Problem to solve »
Go through the listing and state how many lines hold the string "downtime". Nothing else is needed.

Data in this exercise »
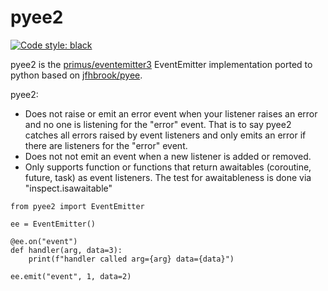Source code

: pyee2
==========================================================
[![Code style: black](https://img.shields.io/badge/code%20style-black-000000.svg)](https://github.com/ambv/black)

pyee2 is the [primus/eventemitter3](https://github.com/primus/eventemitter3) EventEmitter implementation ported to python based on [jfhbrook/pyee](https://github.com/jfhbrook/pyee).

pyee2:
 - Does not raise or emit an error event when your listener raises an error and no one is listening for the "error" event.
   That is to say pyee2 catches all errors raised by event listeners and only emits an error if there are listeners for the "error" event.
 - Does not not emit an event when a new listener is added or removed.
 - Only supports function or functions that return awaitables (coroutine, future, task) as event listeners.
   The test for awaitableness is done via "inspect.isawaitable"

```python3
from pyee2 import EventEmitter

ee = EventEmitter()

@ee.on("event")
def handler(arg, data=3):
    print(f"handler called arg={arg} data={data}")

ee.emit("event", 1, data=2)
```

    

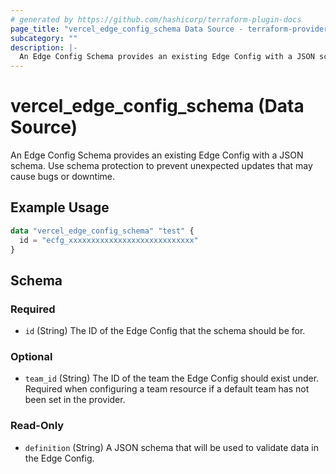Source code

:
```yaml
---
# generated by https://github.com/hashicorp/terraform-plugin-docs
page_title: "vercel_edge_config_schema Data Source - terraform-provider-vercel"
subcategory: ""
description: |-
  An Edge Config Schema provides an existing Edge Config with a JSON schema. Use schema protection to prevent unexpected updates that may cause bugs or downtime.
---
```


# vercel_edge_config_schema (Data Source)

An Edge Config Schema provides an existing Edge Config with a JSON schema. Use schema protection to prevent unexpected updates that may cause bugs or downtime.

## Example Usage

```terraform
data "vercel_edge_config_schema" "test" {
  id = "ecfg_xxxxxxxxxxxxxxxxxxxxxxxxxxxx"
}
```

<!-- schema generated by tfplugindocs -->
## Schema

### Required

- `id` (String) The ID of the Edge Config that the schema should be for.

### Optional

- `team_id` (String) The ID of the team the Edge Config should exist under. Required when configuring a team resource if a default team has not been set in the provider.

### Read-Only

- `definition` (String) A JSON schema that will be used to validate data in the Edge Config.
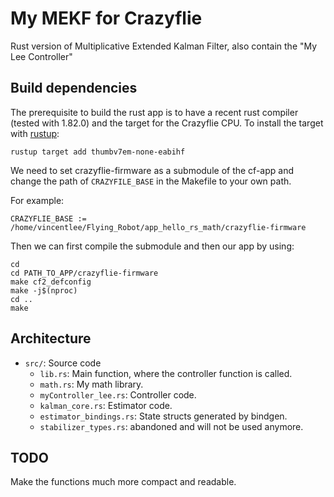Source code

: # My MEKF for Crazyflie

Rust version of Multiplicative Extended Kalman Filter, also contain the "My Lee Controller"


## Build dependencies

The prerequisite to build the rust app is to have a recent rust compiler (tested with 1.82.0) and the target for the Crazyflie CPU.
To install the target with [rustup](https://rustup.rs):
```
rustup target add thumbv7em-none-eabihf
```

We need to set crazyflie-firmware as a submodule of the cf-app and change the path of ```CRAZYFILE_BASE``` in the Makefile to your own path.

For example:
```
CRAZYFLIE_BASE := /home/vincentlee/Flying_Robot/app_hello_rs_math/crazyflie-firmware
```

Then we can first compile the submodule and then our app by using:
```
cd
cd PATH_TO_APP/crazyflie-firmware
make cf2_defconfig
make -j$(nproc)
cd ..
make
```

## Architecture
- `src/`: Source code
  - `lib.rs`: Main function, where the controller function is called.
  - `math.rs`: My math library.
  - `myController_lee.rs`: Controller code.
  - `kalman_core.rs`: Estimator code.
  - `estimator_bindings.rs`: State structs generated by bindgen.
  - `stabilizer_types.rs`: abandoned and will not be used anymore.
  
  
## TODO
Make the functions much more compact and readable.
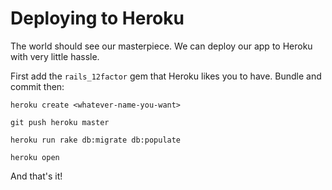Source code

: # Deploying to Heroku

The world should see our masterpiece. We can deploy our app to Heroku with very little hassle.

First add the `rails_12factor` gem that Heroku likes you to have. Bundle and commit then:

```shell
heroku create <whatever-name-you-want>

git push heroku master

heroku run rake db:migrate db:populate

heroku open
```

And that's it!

The answer »
2